Stored data
=== Begin Enclosure ===

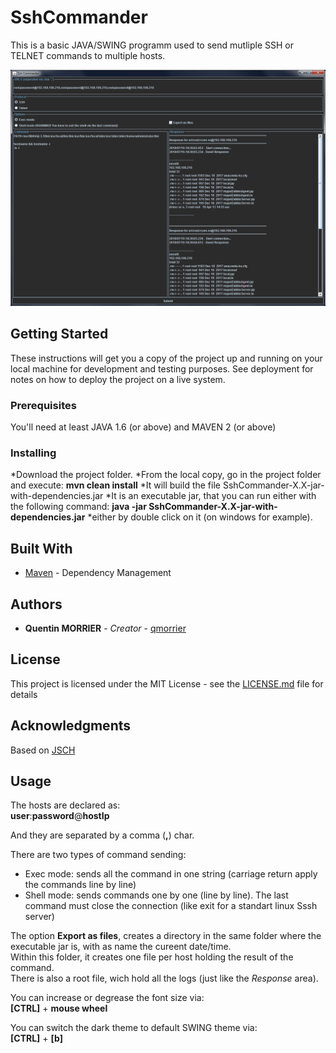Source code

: 
# SshCommander

This is a basic JAVA/SWING programm used to send mutliple SSH or TELNET commands to multiple hosts.

![Preview1](./HMI_SshCommander.png)

## Getting Started

These instructions will get you a copy of the project up and running on your local machine for development and testing purposes. See deployment for notes on how to deploy the project on a live system.

### Prerequisites

You'll need at least JAVA 1.6 (or above) and MAVEN 2 (or above)

### Installing

*Download the project folder.
*From the local copy, go in the project folder and execute:
**mvn clean install**
*It will build the file SshCommander-X.X-jar-with-dependencies.jar
*It is an executable jar, that you can run either with the following command:
**java -jar SshCommander-X.X-jar-with-dependencies.jar**
*either by double click on it (on windows for example).


## Built With

* [Maven](https://maven.apache.org/) - Dependency Management


## Authors

* **Quentin MORRIER** - *Creator* - [qmorrier](https://github.com/qmorrier)


## License

This project is licensed under the MIT License - see the [LICENSE.md](LICENSE.md) file for details

## Acknowledgments

Based on [JSCH](http://www.jcraft.com/jsch/)


## Usage

The hosts are declared as:  
**user**:**password**@**hostIp**

And they are separated by a comma (**,**) char.

There are two types of command sending:

* Exec mode: sends all the command in one string (carriage return apply the commands line by line)
* Shell mode: sends commands one by one (line by line). The last command must close the connection (like exit for a standart linux Sssh server)


The option **Export as files**, creates a directory in the same folder where the executable jar is, with as name the cureent date/time.  
Within this folder, it creates one file per host holding the result of the command.  
There is also a root file, wich hold all the logs (just like the *Response* area).  

You can increase or degrease the font size via:  
**[CTRL]** + **mouse wheel**

You can switch the dark theme to default SWING theme via:  
**[CTRL]** + **[b]**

=== End Enclosure ===

Activity
Copy out the range of lines above starting at the line with "- Dependency Management" and ending at the line with "Within this folder, it", exactly and including both.

Result for this task
* [Maven](https://maven.apache.org/) - Dependency Management


## Authors

* **Quentin MORRIER** - *Creator* - [qmorrier](https://github.com/qmorrier)


## License

This project is licensed under the MIT License - see the [LICENSE.md](LICENSE.md) file for details

## Acknowledgments

Based on [JSCH](http://www.jcraft.com/jsch/)


## Usage

The hosts are declared as:  
**user**:**password**@**hostIp**

And they are separated by a comma (**,**) char.

There are two types of command sending:

* Exec mode: sends all the command in one string (carriage return apply the commands line by line)
* Shell mode: sends commands one by one (line by line). The last command must close the connection (like exit for a standart linux Sssh server)


The option **Export as files**, creates a directory in the same folder where the executable jar is, with as name the cureent date/time.  
Within this folder, it creates one file per host holding the result of the command.  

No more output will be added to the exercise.